This Saturday, May 12, four Mum's will be running a relay of 65km's non-stop on a treadmill. They will be running for their children who have Cystic Fibrosis (CF).

 I asked one of the Mum's Donna O'Neill to explain CF for those of us who don't live with the challenges of CF.

"Cystic Fibrosis is the most common life threatening genetic disease affecting our children. It affects almost every organ in the body, but mainly the lungs & pancreas. Currently there is no cure & sufferers must adhere to a daily strict treatment regime to stay well, with daily medications, physiotherapy & often frequent hospitalisations. 

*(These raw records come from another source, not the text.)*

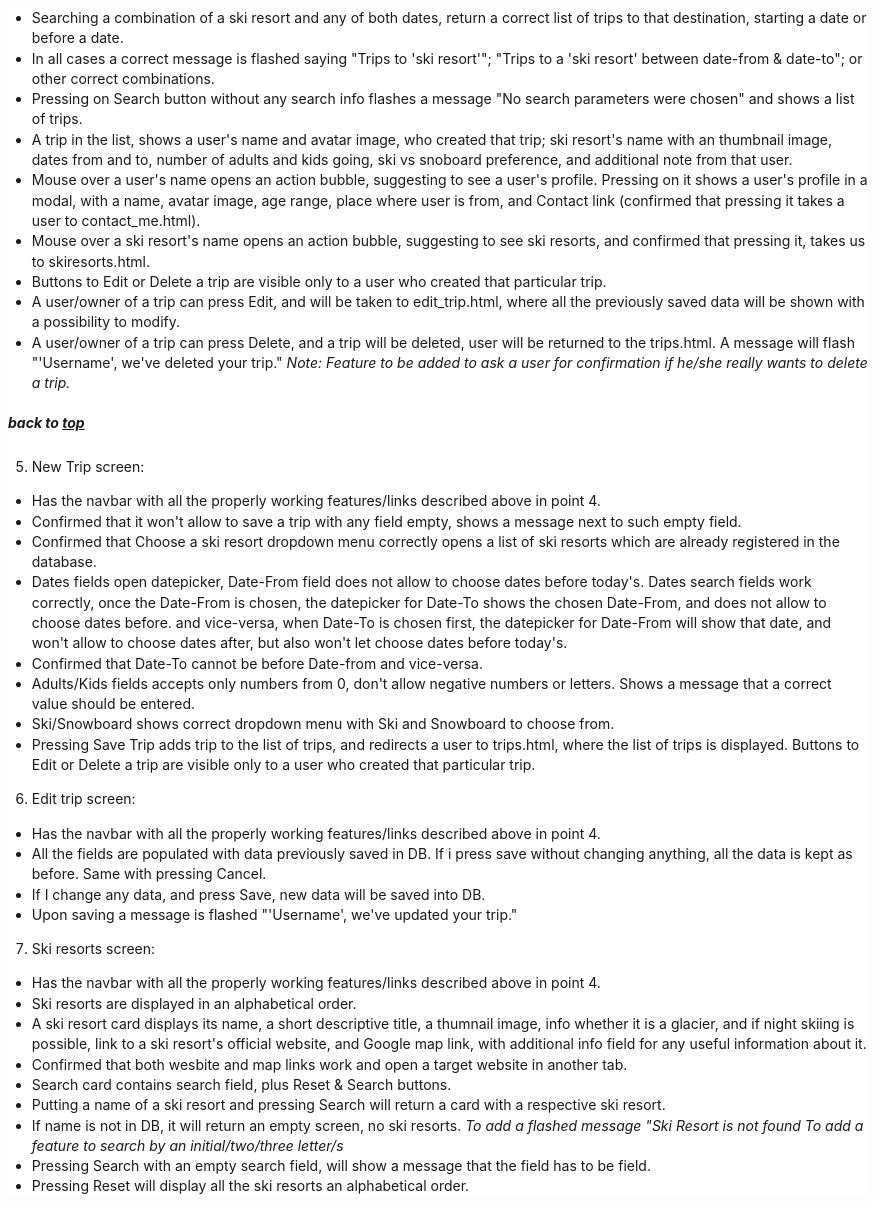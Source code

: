 - Searching a combination of a ski resort and any of both dates, return a correct list of trips to that destination, starting a date or before a date. 
- In all cases a correct message is flashed saying "Trips to 'ski resort'"; "Trips to a 'ski resort' between date-from & date-to"; or other correct combinations.
- Pressing on Search button without any search info flashes a message "No search parameters were chosen" and shows a list of trips.
- A trip in the list, shows a user's name and avatar image, who created that trip; ski resort's name with an thumbnail image, dates from and to, number of adults and kids going, ski vs snoboard preference, and additional note from that user.
- Mouse over a user's name opens an action bubble, suggesting to see a user's profile. Pressing on it shows a user's profile in a modal, with a name, avatar image, age range, place where user is from, and Contact link (confirmed that pressing it takes a user to contact_me.html).
- Mouse over a ski resort's name opens an action bubble, suggesting to see ski resorts, and confirmed that pressing it, takes us to skiresorts.html. 
- Buttons to Edit or Delete a trip are visible only to a user who created that particular trip. 
- A user/owner of a trip can press Edit, and will be taken to edit_trip.html, where all the previously saved data will be shown with a possibility to modify.
- A user/owner of a trip can press Delete, and a trip will be deleted, user will be returned to the trips.html. A message will flash "'Username', we've deleted your trip." *Note: Feature to be added to ask a user for confirmation if he/she really wants to delete a trip.*

##### back to [top](#table-of-contents)

5. New Trip screen:
- Has the navbar with all the properly working features/links described above in point 4.
- Confirmed that it won't allow to save a trip with any field empty, shows a message next to such empty field.
- Confirmed that Choose a ski resort dropdown menu correctly opens a list of ski resorts which are already registered in the database.
- Dates fields open datepicker, Date-From field does not allow to choose dates before today's. Dates search fields work correctly, once the Date-From is chosen, the datepicker for Date-To shows the chosen Date-From, and does not allow to choose dates before. and vice-versa, when Date-To is chosen first, the datepicker for Date-From will show that date, and won't allow to choose dates after, but also won't let choose dates before today's.
- Confirmed that Date-To cannot be before Date-from and vice-versa.
- Adults/Kids fields accepts only numbers from 0, don't allow negative numbers or letters. Shows a message that a correct value should be entered. 
- Ski/Snowboard shows correct dropdown menu with Ski and Snowboard to choose from. 
- Pressing Save Trip adds trip to the list of trips, and redirects a user to trips.html, where the list of trips is displayed. Buttons to Edit or Delete a trip are visible only to a user who created that particular trip. 

6. Edit trip screen:
- Has the navbar with all the properly working features/links described above in point 4.
- All the fields are populated with data previously saved in DB. If i press save without changing anything, all the data is kept as before. Same with pressing Cancel. 
- If I change any data, and press Save, new data will be saved into DB. 
- Upon saving a message is flashed "'Username', we've updated your trip."

7. Ski resorts screen:
- Has the navbar with all the properly working features/links described above in point 4.
- Ski resorts are displayed in an alphabetical order. 
- A ski resort card displays its name, a short descriptive title, a thumnail image, info whether it is a glacier, and if night skiing is possible, link to a ski resort's official website, and Google map link, with additional info field for any useful information about it.
- Confirmed that both wesbite and map links work and open a target website in another tab. 
- Search card contains search field, plus Reset & Search buttons. 
- Putting a name of a ski resort and pressing Search will return a card with a respective ski resort. 
- If name is not in DB, it will return an empty screen, no ski resorts. 
        *To add a flashed message "Ski Resort is not found*
        *To add a feature to search by an initial/two/three letter/s*
- Pressing Search with an empty search field, will show a message that the field has to be field. 
- Pressing Reset will display all the ski resorts an alphabetical order.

Sadly the average life expectancy is 37 years old.
 

We are incredibly inspired by our children, through everything we make them do & everything they are put through because of CF. It really is a daily "battle" to maintain our children’s health & to keep them as healthy as we can, without putting them in a bubble. A simply cold can cause a lung infection & sometimes hospitalisation for those with CF. So in a world full of coughs & colds & bacteria it is a constant challenge & that's just with their lungs. Cystic Fibrosis certainly teaches you the value of life & living it. That is why myself & 3 other CF mums have decided to do this fundraiser as a lead up to 65 Roses Day which is the annual national fundraiser for Cystic Fibrosis. Inspired by the incredible amount of life that our children have & inspire us to do something to create more awareness & much needed funds that can help so many living with CF & hopefully will aid our dream of CF standing for "Cure Found".

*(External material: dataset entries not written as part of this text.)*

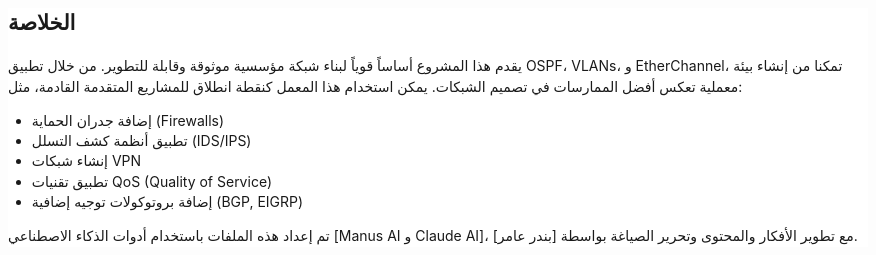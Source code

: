 ## الخلاصة

يقدم هذا المشروع أساساً قوياً لبناء شبكة مؤسسية موثوقة وقابلة للتطوير. من خلال تطبيق OSPF، VLANs، و EtherChannel، تمكنا من إنشاء بيئة معملية تعكس أفضل الممارسات في تصميم الشبكات. يمكن استخدام هذا المعمل كنقطة انطلاق للمشاريع المتقدمة القادمة، مثل:

- إضافة جدران الحماية (Firewalls)
- تطبيق أنظمة كشف التسلل (IDS/IPS)
- إنشاء شبكات VPN
- تطبيق تقنيات QoS (Quality of Service)
- إضافة بروتوكولات توجيه إضافية (BGP, EIGRP)

تم إعداد هذه الملفات باستخدام أدوات الذكاء الاصطناعي [Manus AI و Claude AI]، مع تطوير الأفكار والمحتوى وتحرير الصياغة بواسطة [بندر عامر].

As a parent there is an element of control you have over CF, you can ensure daily physiotherapy is done & handfuls of digestive enzymes, supplements & antibiotics are taken & that hands are washed to the point you are almost OCD over it, but every-time our children get sick, have a cough that no matter how hard you try & no matter how much antibiotics & inhaled medication is done, does not go away you are wrecked with guilt that somehow you could have done something more. Every-time they have a cough you know that little by little damage is being done to their lungs. It is an incredibly worry-some & stressful as a parent & it never lets up. 

Our fundraiser is "65kms for Cystic Fibrosis" we are doing a non stop relay of 65kms on a treadmill at our local gym, Jetts fitness - Peregian Springs on the 12th May.

Our donation page is http://www.everydayhero.com.au/65_kms_for_cystic_fibrosis we hope to raise $6500.00 for Cystic Fibrosis annual fundraising day 65 Roses Day."

Please consider donating to help Donna, Tracy, Laura & Sonia to continue their fight against CF and blast CF out of the ball park !!